WORK TO BE COMPLETED:
Each line of the data that includes "hosts" must be copied.

_ _ _ _ _ _ _

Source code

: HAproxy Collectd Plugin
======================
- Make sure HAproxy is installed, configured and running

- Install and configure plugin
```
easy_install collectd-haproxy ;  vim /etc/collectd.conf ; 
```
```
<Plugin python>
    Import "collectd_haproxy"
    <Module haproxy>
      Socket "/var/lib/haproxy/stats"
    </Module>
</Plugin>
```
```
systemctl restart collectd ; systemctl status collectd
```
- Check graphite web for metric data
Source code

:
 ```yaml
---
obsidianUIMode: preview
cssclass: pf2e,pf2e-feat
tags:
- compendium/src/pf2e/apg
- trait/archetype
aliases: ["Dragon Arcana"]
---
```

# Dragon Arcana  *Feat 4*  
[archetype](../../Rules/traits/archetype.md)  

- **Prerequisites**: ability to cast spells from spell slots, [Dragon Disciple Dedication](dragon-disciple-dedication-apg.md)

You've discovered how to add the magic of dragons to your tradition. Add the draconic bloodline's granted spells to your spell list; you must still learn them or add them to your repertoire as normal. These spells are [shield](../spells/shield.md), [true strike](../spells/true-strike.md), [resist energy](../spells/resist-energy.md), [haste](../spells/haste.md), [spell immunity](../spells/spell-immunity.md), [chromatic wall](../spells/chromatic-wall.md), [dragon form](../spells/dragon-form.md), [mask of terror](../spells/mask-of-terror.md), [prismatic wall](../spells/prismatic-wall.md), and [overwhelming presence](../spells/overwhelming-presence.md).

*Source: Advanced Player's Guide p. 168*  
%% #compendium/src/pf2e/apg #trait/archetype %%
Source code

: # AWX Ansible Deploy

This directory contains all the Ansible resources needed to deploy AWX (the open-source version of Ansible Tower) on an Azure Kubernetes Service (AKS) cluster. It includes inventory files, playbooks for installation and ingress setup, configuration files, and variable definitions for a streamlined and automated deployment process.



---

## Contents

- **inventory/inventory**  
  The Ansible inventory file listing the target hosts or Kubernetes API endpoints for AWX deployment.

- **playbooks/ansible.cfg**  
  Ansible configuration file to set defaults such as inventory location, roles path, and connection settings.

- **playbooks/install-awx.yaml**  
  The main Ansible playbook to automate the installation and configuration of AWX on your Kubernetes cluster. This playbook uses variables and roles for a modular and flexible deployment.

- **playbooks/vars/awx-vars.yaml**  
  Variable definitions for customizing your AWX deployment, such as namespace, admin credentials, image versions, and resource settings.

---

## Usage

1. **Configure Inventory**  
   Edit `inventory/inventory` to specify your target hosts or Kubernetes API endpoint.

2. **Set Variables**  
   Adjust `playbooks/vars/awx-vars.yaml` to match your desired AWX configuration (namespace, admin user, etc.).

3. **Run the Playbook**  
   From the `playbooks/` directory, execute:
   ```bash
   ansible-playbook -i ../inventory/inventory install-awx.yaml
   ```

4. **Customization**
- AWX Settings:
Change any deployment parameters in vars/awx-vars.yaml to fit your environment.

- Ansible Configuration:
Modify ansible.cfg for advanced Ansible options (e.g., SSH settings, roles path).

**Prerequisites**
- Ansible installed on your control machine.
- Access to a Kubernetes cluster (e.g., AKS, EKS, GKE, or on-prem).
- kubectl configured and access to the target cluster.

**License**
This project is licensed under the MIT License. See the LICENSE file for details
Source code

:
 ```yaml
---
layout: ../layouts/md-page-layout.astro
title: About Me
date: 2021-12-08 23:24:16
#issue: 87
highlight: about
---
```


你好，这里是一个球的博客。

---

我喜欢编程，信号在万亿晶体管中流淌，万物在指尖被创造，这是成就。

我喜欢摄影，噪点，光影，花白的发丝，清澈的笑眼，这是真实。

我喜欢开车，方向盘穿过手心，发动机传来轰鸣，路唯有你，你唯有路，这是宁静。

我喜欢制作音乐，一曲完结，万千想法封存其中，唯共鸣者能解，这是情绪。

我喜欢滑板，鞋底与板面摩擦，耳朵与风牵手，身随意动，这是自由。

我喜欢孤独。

_ _ _ _ _ _ _

ANSWER TO THIS EXERCISE:
  The Ansible inventory file listing the target hosts or Kubernetes API endpoints for AWX deployment.
   Edit `inventory/inventory` to specify your target hosts or Kubernetes API endpoint.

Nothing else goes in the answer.